Sejak saat itu, garis tangan Sandrina pun seolah berubah drastis. Kini namanya mulai dikenal publik. Padahal, Sandrina hanya berasal dari keluarga menengah saja. Mamanya ibu rumah tangga, sedangkan sang papa bekerja sebagai karyawan sebuah bank BUMN.
Gerakan lincah sudah ditunjukkan Sandrina sejak ia berusia 7 tahun. Sandrina selalu aktif bergerak-gerak, tak bisa diam. Karena itu, orang tuanya berinisiatif "menjebloskan" sang buah hati ke sebuah sanggar tari. "Mungkin Mama kewalahan melihat aku yang suka jungkir balik di tempat tidur sewaktu aku kecil. Jadi biar gerakan badanku tersalurkan, Mama masukkan aku ke sanggar tari. Lama-lama aku memang tertarik pada dunia tari," cerita Sandrina.
Sukses Homeschooling
Aktif di sanggar, Sandrina mulai menengok keahlian beberapa seniornya di dunia tari, seperti Didi Nini Thowok dan Inul Daratista. Berkaca dari dua sosok ini, Sandrina mengaku sangat ingin mengembangkan sayapnya untuk menari hingga ke seluruh dunia. "Cita-citaku memang ingin jadi penari profesional, go international. Jika sudah kuliah, aku ingin mengambil jurusan seni tari."

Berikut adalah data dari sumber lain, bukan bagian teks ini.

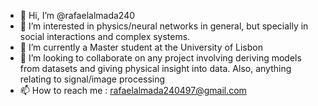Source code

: - 👋 Hi, I’m @rafaelalmada240
- 👀 I’m interested in physics/neural networks in general, but specially in social interactions and complex systems.
- 🌱 I’m currently a Master student at the University of Lisbon
- 💞️ I’m looking to collaborate on any project involving deriving models from datasets and giving physical insight into data. Also, anything relating to signal/image processing
- 📫 How to reach me : rafaelalmada240497@gmail.com
<!---
rafaelalmada240/rafaelalmada240 is a ✨ special ✨ repository because its `README.md` (this file) appears on your GitHub profile.
You can click the Preview link to take a look at your changes.
--->
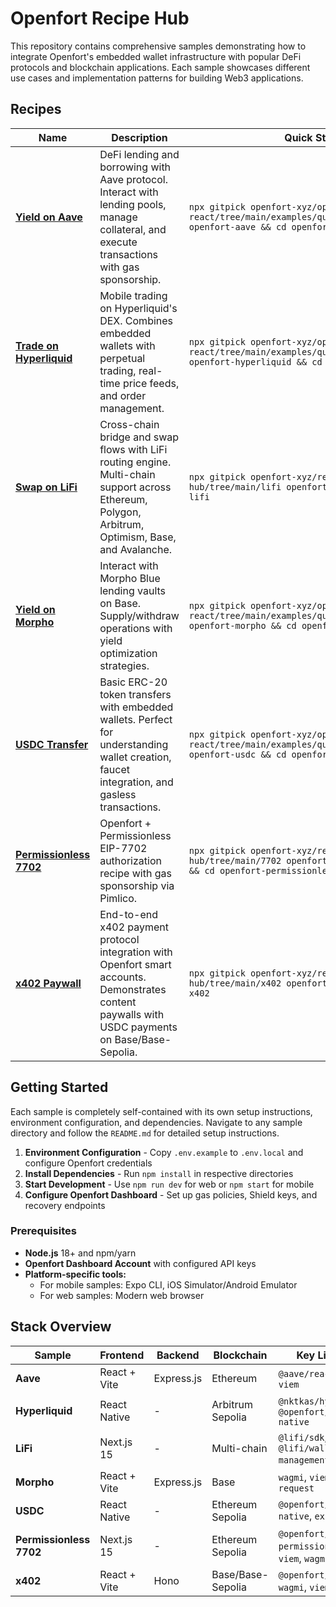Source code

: # Openfort Recipe Hub

This repository contains comprehensive samples demonstrating how to integrate Openfort's embedded wallet infrastructure with popular DeFi protocols and blockchain applications. Each sample showcases different use cases and implementation patterns for building Web3 applications.

## Recipes

| Name | Description | Quick Start |
|------|-------------|-------------|
| **[Yield on Aave](./aave/)** | DeFi lending and borrowing with Aave protocol. Interact with lending pools, manage collateral, and execute transactions with gas sponsorship. | `npx gitpick openfort-xyz/openfort-react/tree/main/examples/quickstarts/aave openfort-aave && cd openfort-aave` |
| **[Trade on Hyperliquid](./hyperliquid/)** | Mobile trading on Hyperliquid's DEX. Combines embedded wallets with perpetual trading, real-time price feeds, and order management. | `npx gitpick openfort-xyz/openfort-react/tree/main/examples/quickstarts/hyperliquid openfort-hyperliquid && cd openfort-hyperliquid` |
| **[Swap on LiFi](./lifi/)** | Cross-chain bridge and swap flows with LiFi routing engine. Multi-chain support across Ethereum, Polygon, Arbitrum, Optimism, Base, and Avalanche. | `npx gitpick openfort-xyz/recipes-hub/tree/main/lifi openfort-lifi && cd openfort-lifi` |
| **[Yield on Morpho](./morpho/)** | Interact with Morpho Blue lending vaults on Base. Supply/withdraw operations with yield optimization strategies. | `npx gitpick openfort-xyz/openfort-react/tree/main/examples/quickstarts/morpho openfort-morpho && cd openfort-morpho` |
| **[USDC Transfer](./usdc/)** | Basic ERC-20 token transfers with embedded wallets. Perfect for understanding wallet creation, faucet integration, and gasless transactions. | `npx gitpick openfort-xyz/openfort-react/tree/main/examples/quickstarts/usdc openfort-usdc && cd openfort-usdc` |
| **[Permissionless 7702](./7702/)** | Openfort + Permissionless EIP-7702 authorization recipe with gas sponsorship via Pimlico. | `npx gitpick openfort-xyz/recipes-hub/tree/main/7702 openfort-permissionless-7702 && cd openfort-permissionless-7702` |
| **[x402 Paywall](./x402/)** | End-to-end x402 payment protocol integration with Openfort smart accounts. Demonstrates content paywalls with USDC payments on Base/Base-Sepolia. | `npx gitpick openfort-xyz/recipes-hub/tree/main/x402 openfort-x402 && cd openfort-x402` |

## Getting Started

Each sample is completely self-contained with its own setup instructions, environment configuration, and dependencies. Navigate to any sample directory and follow the `README.md` for detailed setup instructions.

1. **Environment Configuration** - Copy `.env.example` to `.env.local` and configure Openfort credentials
2. **Install Dependencies** - Run `npm install` in respective directories
3. **Start Development** - Use `npm run dev` for web or `npm start` for mobile
4. **Configure Openfort Dashboard** - Set up gas policies, Shield keys, and recovery endpoints

### Prerequisites
- **Node.js** 18+ and npm/yarn
- **Openfort Dashboard Account** with configured API keys
- **Platform-specific tools:**
  - For mobile samples: Expo CLI, iOS Simulator/Android Emulator
  - For web samples: Modern web browser

## Stack Overview

| Sample | Frontend | Backend | Blockchain | Key Libraries |
|--------|----------|---------|------------|---------------|
| **Aave** | React + Vite | Express.js | Ethereum | `@aave/react`, `wagmi`, `viem` |
| **Hyperliquid** | React Native | - | Arbitrum Sepolia | `@nktkas/hyperliquid`, `@openfort/react-native` |
| **LiFi** | Next.js 15 | - | Multi-chain | `@lifi/sdk`, `@lifi/wallet-management`, `wagmi` |
| **Morpho** | React + Vite | Express.js | Base | `wagmi`, `viem`, `graphql-request` |
| **USDC** | React Native | - | Ethereum Sepolia | `@openfort/react-native`, `expo` |
| **Permissionless 7702** | Next.js 15 | - | Ethereum Sepolia | `@openfort/react`, `permissionless`, `viem`, `wagmi` |
| **x402** | React + Vite | Hono | Base/Base-Sepolia | `@openfort/react`, `wagmi`, `viem`, `hono` |

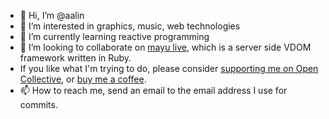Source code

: - 👋 Hi, I’m @aalin
- 👀 I’m interested in graphics, music, web technologies
- 🌱 I’m currently learning reactive programming
- 💞️ I’m looking to collaborate on [mayu live](https://github.com/mayu-live/framework), which is a server side VDOM framework written in Ruby.
- If you like what I'm trying to do, please consider [supporting me on Open Collective](https://opencollective.com/mayu-live), or [buy me a coffee](https://ko-fi.com/aalin).
- 📫 How to reach me, send an email to the email address I use for commits.
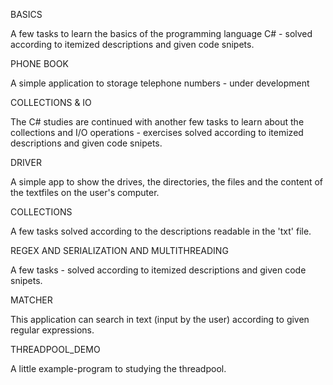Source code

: BASICS

A few tasks to learn the basics of the programming language C# - solved according to itemized descriptions and given code snipets.

PHONE BOOK

A simple application to storage telephone numbers - under development

COLLECTIONS & IO

The C# studies are continued with another few tasks to learn about the collections and I/O operations - exercises solved according to itemized descriptions and given code snipets.

DRIVER

A simple app to show the drives, the directories, the files and the content of the textfiles on the user's computer.

COLLECTIONS

A few tasks solved according to the descriptions readable in the 'txt' file.

REGEX AND SERIALIZATION AND MULTITHREADING

A few tasks - solved according to itemized descriptions and given code snipets.

MATCHER

This application can search in text (input by the user) according to given regular expressions.

THREADPOOL_DEMO

A little example-program to studying the threadpool.
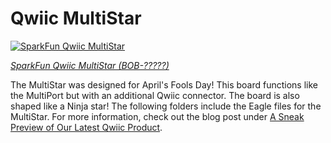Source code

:Qwiic MultiStar
========================================

[![SparkFun Qwiic MultiStar](https://cdn.sparkfun.com/assets/home_page_posts/3/8/0/3/Qwiic_MultiStar.jpg)](https://www.sparkfun.com/news/3803)

[*SparkFun Qwiic MultiStar (BOB-?????)*](https://www.sparkfun.com/news/3803)

The MultiStar was designed for April's Fools Day! This board functions like the MultiPort but with an additional Qwiic connector. The board is also shaped like a Ninja star! The following folders include the Eagle files for the MultiStar. For more information, check out the blog post under [A Sneak Preview of Our Latest Qwiic Product](https://www.sparkfun.com/news/3803).
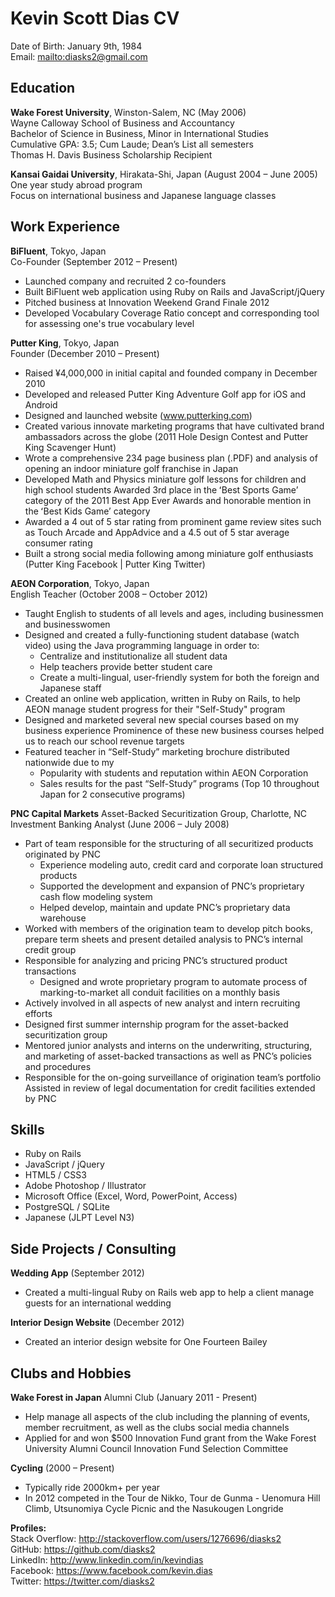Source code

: # Kevin Scott Dias CV

Date of Birth: January 9th, 1984  
Email: <mailto:diasks2@gmail.com>  

## Education

**Wake Forest University**, Winston-Salem, NC (May 2006)  
Wayne Calloway School of Business and Accountancy  
Bachelor of Science in Business, Minor in International Studies  
Cumulative GPA: 3.5; Cum Laude; Dean’s List all semesters  
Thomas H. Davis Business Scholarship Recipient  

**Kansai Gaidai University**, Hirakata-Shi, Japan (August 2004 – June 2005)  
One year study abroad program  
Focus on international business and Japanese language classes  

## Work Experience

**BiFluent**, Tokyo, Japan	
Co-Founder (September 2012 – Present)  
* Launched company and recruited 2 co-founders  
* Built BiFluent web application using Ruby on Rails and JavaScript/jQuery  
* Pitched business at Innovation Weekend Grand Finale 2012  
* Developed Vocabulary Coverage Ratio concept and corresponding tool for assessing one's true vocabulary level  

**Putter King**, Tokyo, Japan  
Founder	(December 2010 – Present)  
* Raised ¥4,000,000 in initial capital and founded company in December 2010  
* Developed and released Putter King Adventure Golf app for iOS and Android  
* Designed and launched website (www.putterking.com)  
* Created various innovate marketing programs that have cultivated brand ambassadors across the globe (2011 Hole Design Contest and Putter King Scavenger Hunt)  
* Wrote a comprehensive 234 page business plan (.PDF) and analysis of opening an indoor miniature golf franchise in Japan  
* Developed Math and Physics miniature golf lessons for children and high school students
Awarded 3rd place in the ʻBest Sports Gameʼ category of the 2011 Best App Ever Awards and honorable mention in the ʻBest Kids Gameʼ category  
* Awarded a 4 out of 5 star rating from prominent game review sites such as Touch Arcade and AppAdvice and a 4.5 out of 5 star average consumer rating  
* Built a strong social media following among miniature golf enthusiasts (Putter King Facebook | Putter King Twitter)  

**AEON Corporation**, Tokyo, Japan  
English Teacher	(October 2008 – October 2012)  
* Taught English to students of all levels and ages, including businessmen and businesswomen  
* Designed and created a fully-functioning student database (watch video) using the Java programming language in order to:  
    * Centralize and institutionalize all student data  
    * Help teachers provide better student care  
    * Create a multi-lingual, user-friendly system for both the foreign and Japanese staff  
* Created an online web application, written in Ruby on Rails, to help AEON manage student progress for their "Self-Study" program  
* Designed and marketed several new special courses based on my business experience
Prominence of these new business courses helped us to reach our school revenue targets  
* Featured teacher in “Self-Study” marketing brochure distributed nationwide due to my  
    * Popularity with students and reputation within AEON Corporation  
    * Sales results for the past “Self-Study” programs (Top 10 throughout Japan for 2 consecutive programs)  

**PNC Capital Markets** Asset-Backed Securitization Group, Charlotte, NC  
Investment Banking Analyst (June 2006 – July 2008)  
* Part of team responsible for the structuring of all securitized products originated by PNC  
    * Experience modeling auto, credit card and corporate loan structured products  
    * Supported the development and expansion of PNC’s proprietary cash flow modeling system  
    * Helped develop, maintain and update PNC’s proprietary data warehouse  
* Worked with members of the origination team to develop pitch books, prepare term sheets and present detailed analysis to PNC’s internal credit group  
* Responsible for analyzing and pricing PNC’s structured product transactions  
    * Designed and wrote proprietary program to automate process of marking-to-market all conduit facilities on a monthly basis  
* Actively involved in all aspects of new analyst and intern recruiting efforts  
* Designed first summer internship program for the asset-backed securitization group  
* Mentored junior analysts and interns on the underwriting, structuring, and marketing of asset-backed transactions as well as PNC’s policies and procedures  
* Responsible for the on-going surveillance of origination team’s portfolio
Assisted in review of legal documentation for credit facilities extended by PNC  

## Skills

* Ruby on Rails  
* JavaScript / jQuery  
* HTML5 / CSS3  
* Adobe Photoshop / Illustrator  
* Microsoft Office (Excel, Word, PowerPoint, Access)  
* PostgreSQL / SQLite  
* Japanese (JLPT Level N3)  

## Side Projects / Consulting

**Wedding App**	(September 2012)  
* Created a multi-lingual Ruby on Rails web app to help a client manage guests for an international wedding  

**Interior Design Website**	(December 2012)  
* Created an interior design website for One Fourteen Bailey  

## Clubs and Hobbies

**Wake Forest in Japan** Alumni Club (January 2011 - Present)  
* Help manage all aspects of the club including the planning of events, member recruitment, as well as the clubs social media channels  
* Applied for and won $500 Innovation Fund grant from the Wake Forest University Alumni Council Innovation Fund Selection Committee  

**Cycling**	(2000 – Present)  
* Typically ride 2000km+ per year  
* In 2012 competed in the Tour de Nikko, Tour de Gunma - Uenomura Hill Climb, Utsunomiya Cycle Picnic and the Nasukougen Longride  

**Profiles:**  
Stack Overflow: http://stackoverflow.com/users/1276696/diasks2  
GitHub: https://github.com/diasks2  
LinkedIn: http://www.linkedin.com/in/kevindias  
Facebook: https://www.facebook.com/kevin.dias  
Twitter: https://twitter.com/diasks2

Sebelum IMB 3, Sandrina lebih banyak berkutat di tari Jaipong, namun kini ia lebih fleksibel mempelajari banyak tarian lain. "Dulu aku tak bisa menari Reog Ponorogo, Saman dari Aceh itu, tarian Dayak, atau tarian Solo. Tapi setelah diberi pelajaran di IMB, aku bisa membawakan jenis tarian itu walau cuma butuh waktu dua hari untuk mempelajarinya. Biasanya di IMB diberi materi tarian mendadak, kalau enggak hari Kamis, ya, Jumat. Sabtu sudah tampil. Sementara di hari Senin, Selasa, dan Rabu aku homeschooling," cerita Sandrina yang juga sukses merampungkan jenjang SD-nya selama mengikuti masa karantina IMB 3.
"Aku memang tak masuk sekolah selama di karantina. Tapi homeschooling bisa membatu aku tetap bisa mengikuti pelajaran sekolah dan ujian. Ketika ulangan harian, aku tak datang ke sekolah di Bogor. Tapi materi soal-soal ulangan harian aku kerjakan di tempat karantina. Nah, begitu ujian nasional, aku datang ke sekolahan. Alhamdulillah, aku bisa mengerjakan soal-soal ujiannya."